- _WORK TO COMPLETE_: The answer must consist of each line below that holds the word "with", copied as it stands.

Start of SOURCE RECORDS

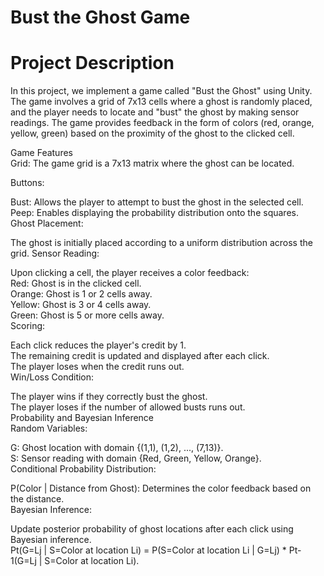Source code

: # Bust the Ghost Game
# Project Description
In this project, we implement a game called "Bust the Ghost" using Unity. The game involves a grid of 7x13 cells where a ghost is randomly placed, and the player needs to locate and "bust" the ghost by making sensor readings. The game provides feedback in the form of colors (red, orange, yellow, green) based on the proximity of the ghost to the clicked cell. <br />

Game Features <br />
Grid: The game grid is a 7x13 matrix where the ghost can be located.<br />

Buttons:<br />

Bust: Allows the player to attempt to bust the ghost in the selected cell. <br />
Peep: Enables displaying the probability distribution onto the squares.  <br />
Ghost Placement:

The ghost is initially placed according to a uniform distribution across the grid.
Sensor Reading:<br />

Upon clicking a cell, the player receives a color feedback:<br />
Red: Ghost is in the clicked cell.<br />
Orange: Ghost is 1 or 2 cells away.<br />
Yellow: Ghost is 3 or 4 cells away.<br />
Green: Ghost is 5 or more cells away.<br />
Scoring:<br />

Each click reduces the player's credit by 1.<br />
The remaining credit is updated and displayed after each click.<br />
The player loses when the credit runs out.<br />
Win/Loss Condition:<br />

The player wins if they correctly bust the ghost.<br />
The player loses if the number of allowed busts runs out.<br />
Probability and Bayesian Inference<br />
Random Variables:<br />

G: Ghost location with domain {(1,1), (1,2), ..., (7,13)}.<br />
S: Sensor reading with domain {Red, Green, Yellow, Orange}.<br />
Conditional Probability Distribution:<br />

P(Color | Distance from Ghost): Determines the color feedback based on the distance.<br />
Bayesian Inference:<br />

Update posterior probability of ghost locations after each click using Bayesian inference.<br />
Pt(G=Lj | S=Color at location Li) = P(S=Color at location Li | G=Lj) * Pt-1(G=Lj | S=Color at location Li).<br />
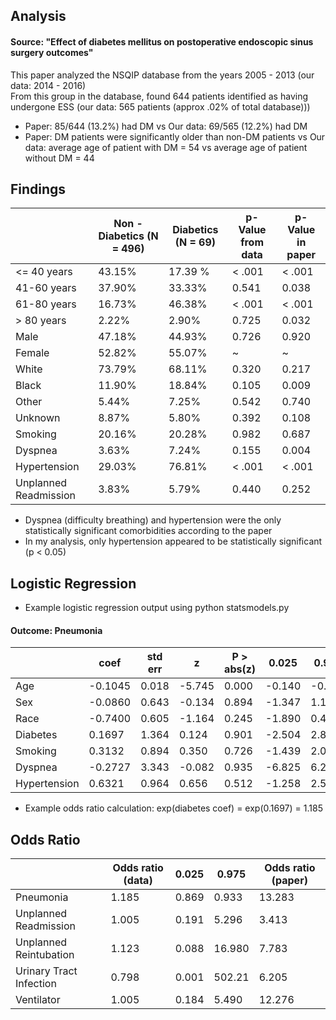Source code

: ## Analysis
#### Source: "Effect of diabetes mellitus on postoperative endoscopic sinus surgery outcomes"  
This paper analyzed the NSQIP database from the years 2005 - 2013 (our data: 2014 - 2016)  
From this group in the database, found 644 patients identified as having undergone ESS  (our data: 565 patients (approx .02% of total database)))
- Paper: 85/644 (13.2%) had DM vs Our data: 69/565 (12.2%) had DM 
- Paper: DM patients were significantly older than non-DM patients vs Our data: average age of patient with DM = 54 vs average age of patient without DM = 44
## Findings
|   | Non - Diabetics (N = 496) | Diabetics (N = 69) | p-Value from data | p-Value in paper |
| ------------- | ------------- | ------------- | -------------|------------- |
| <= 40 years  | 43.15%  | 17.39 % | < .001 | < .001 |
| 41-60 years  | 37.90%  | 33.33% | 0.541 | 0.038 |
| 61-80 years  | 16.73%  | 46.38% | < .001 | < .001 | 
| > 80 years   | 2.22%   | 2.90%  | 0.725 | 0.032 |
| Male | 47.18% | 44.93% | 0.726 | 0.920 |
| Female | 52.82% | 55.07% | ~ | ~ | 
| White | 73.79% | 68.11% | 0.320 | 0.217 |
| Black | 11.90% | 18.84% | 0.105 | 0.009 | 
| Other | 5.44% | 7.25% | 0.542 | 0.740 |
| Unknown | 8.87% | 5.80% | 0.392 | 0.108
| Smoking | 20.16% | 20.28% | 0.982 | 0.687 |
| Dyspnea | 3.63% | 7.24% | 0.155 | 0.004 |
| Hypertension | 29.03% | 76.81% | < .001 | < .001 |
| Unplanned Readmission | 3.83% | 5.79% | 0.440 | 0.252 |

- Dyspnea (difficulty breathing) and hypertension were the only statistically significant comorbidities according to the paper
- In my analysis, only hypertension appeared to be statistically significant (p < 0.05)

## Logistic Regression
- Example logistic regression output using python statsmodels.py  
#### Outcome: Pneumonia

|   | coef | std err | z | P > abs(z) | 0.025 | 0.975 |
| ------------- | ------------- | ------------- | -------------|------------- | ------------- | ------------- |
| Age  | -0.1045  | 0.018 | -5.745 | 0.000 | -0.140 | -0.069 |
| Sex  | -0.0860  | 0.643 | -0.134 | 0.894 | -1.347 | 1.175 |
| Race  | -0.7400  | 0.605 | -1.164 | 0.245 | -1.890 | 0.482 |
| Diabetes   | 0.1697  | 1.364  | 0.124 | 0.901 | -2.504 | 2.843 |
| Smoking   | 0.3132   | 0.894  | 0.350 | 0.726 | -1.439 | 2.065 |
| Dyspnea  | -0.2727   | 3.343  | -0.082 | 0.935 | -6.825 | 6.280 |
| Hypertension   | 0.6321   | 0.964  | 0.656 | 0.512 | -1.258 | 2.522 |

- Example odds ratio calculation: exp(diabetes coef) = exp(0.1697) = 1.185

## Odds Ratio

|   | Odds ratio (data) | 0.025 | 0.975 | Odds ratio (paper) | 
| ------------- | ------------- | ------------- | ------------- | ------------- | 
| Pneumonia  | 1.185  | 0.869 | 0.933 | 13.283 | 
| Unplanned Readmission  | 1.005 | 0.191 | 5.296 | 3.413 | 
| Unplanned Reintubation | 1.123 | 0.088 | 16.980 | 7.783 |
| Urinary Tract Infection | 0.798 | 0.001 | 502.21 | 6.205 |
| Ventilator | 1.005 | 0.184 | 5.490 | 12.276 |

End of SOURCE RECORDS

- _TASK ANSWER_:
G: Ghost location with domain {(1,1), (1,2), ..., (7,13)}.<br />
S: Sensor reading with domain {Red, Green, Yellow, Orange}.<br />
- Paper: DM patients were significantly older than non-DM patients vs Our data: average age of patient with DM = 54 vs average age of patient without DM = 44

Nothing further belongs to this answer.